The history here is that a Senate with a Democratic majority used pro forma sessions every three days in 2007-2008 to prevent President George W. Bush from making recess appointments, and Bush didn’t contest the maneuver. Then, in 2011, the Republican majority in the House of Representatives tried the same workaround, which forced the Senate to stay “in session” because of the constitutional provision that when one chamber is in session, the other cannot adjourn for “more than three days.”

The Senate-initiated attempt to block recess appointments seemed dicey, but probably reasonable. The House-initiated obstruction, however, was constitutionally noxious. After all, the House has no constitutional role in presidential nominations. By refusing to recess, the Senate essentially is enforcing its role in advise and consent. That changes when lawmakers hold pro forma sessions instead of “real” sessions and enforce that role at their convenience. When the House does it, however, that chamber is being inserted into matters it has no business being involved in.

The court didn’t differentiate those two very different situations today, but Associate Justice Stephen Breyer reminded everyone that there is another option for combating the House: The Constitution allows the president to act if the two chambers cannot agree on adjournment. Although I argued strongly at the time that Democrats shouldn’t allow the House to veto nominations — and that therefore Obama should have acted — I believed that the unused Article II power of adjournment was the safest constitutional ground.

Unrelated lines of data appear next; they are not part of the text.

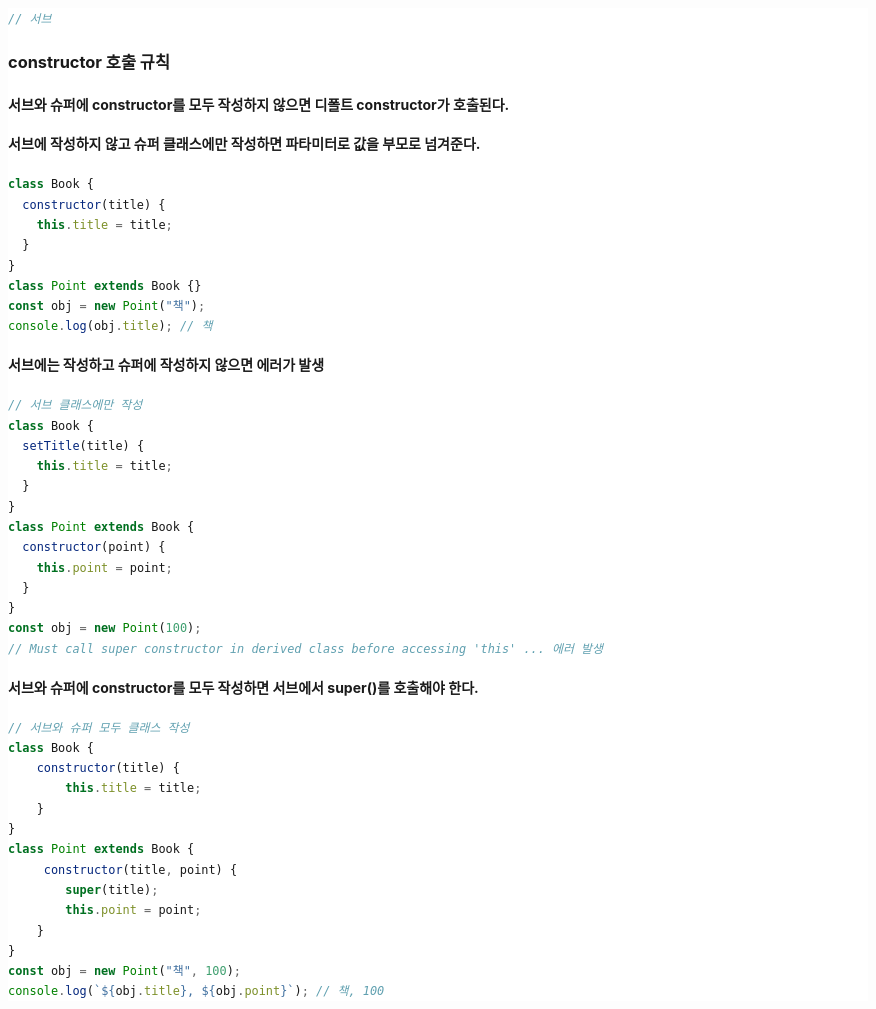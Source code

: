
 ```javascript
// 서브
```

### constructor 호출 규칙

#### 서브와 슈퍼에 constructor를 모두 작성하지 않으면 디폴트 constructor가 호출된다.

#### 서브에 작성하지 않고 슈퍼 클래스에만 작성하면 파타미터로 값을 부모로 넘겨준다.

```javascript
class Book {
  constructor(title) {
    this.title = title;
  }
}
class Point extends Book {}
const obj = new Point("책");
console.log(obj.title); // 책
```

#### 서브에는 작성하고 슈퍼에 작성하지 않으면 에러가 발생

```javascript
// 서브 클래스에만 작성
class Book {
  setTitle(title) {
    this.title = title;
  }
}
class Point extends Book {
  constructor(point) {
    this.point = point;
  }
}
const obj = new Point(100);
// Must call super constructor in derived class before accessing 'this' ... 에러 발생
```

#### 서브와 슈퍼에 constructor를 모두 작성하면 서브에서 super()를 호출해야 한다.
```javascript
// 서브와 슈퍼 모두 클래스 작성
class Book {
	constructor(title) {
		this.title = title;
	}
}
class Point extends Book {
	 constructor(title, point) {
		super(title);
		this.point = point;
	}
}
const obj = new Point("책", 100);
console.log(`${obj.title}, ${obj.point}`); // 책, 100
```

As it turns out, the House option is pretty much a moot question since Senate Democrats pushed through the nuclear option, which allows nominations to go through with a simple majority vote. The House option for obstruction was relevant only in cases in which the president and Senate majority were from one party, and the House majority and a Senate minority large enough to kill nominations by filibuster were from the other party. Given simple majority confirmation, the House no longer has the power to obstruct. I suppose it’s still true that a president and the Senate majority might prefer a simple recess appointment to going through the hurdles of confirmation, even if it’s guaranteed to happen, but that’s not as big a deal as the attempt to nullify entire agencies by the House in conjunction with a Senate minority.

To be sure, the Senate will still have the ability to refuse to confirm any nominee and to prevent recess appointments. But that was always going to be the case; the only thing at stake here (on the narrow question of what counts as a recess) was how inconvenient it was going to be for the Senate to do so. In the long term, odds are that future legislation will be written more carefully to prevent nullification by obstructing nominations, now that Republicans have revealed that such a weapon is available and will be used. Constitutionally, none of that is a big deal.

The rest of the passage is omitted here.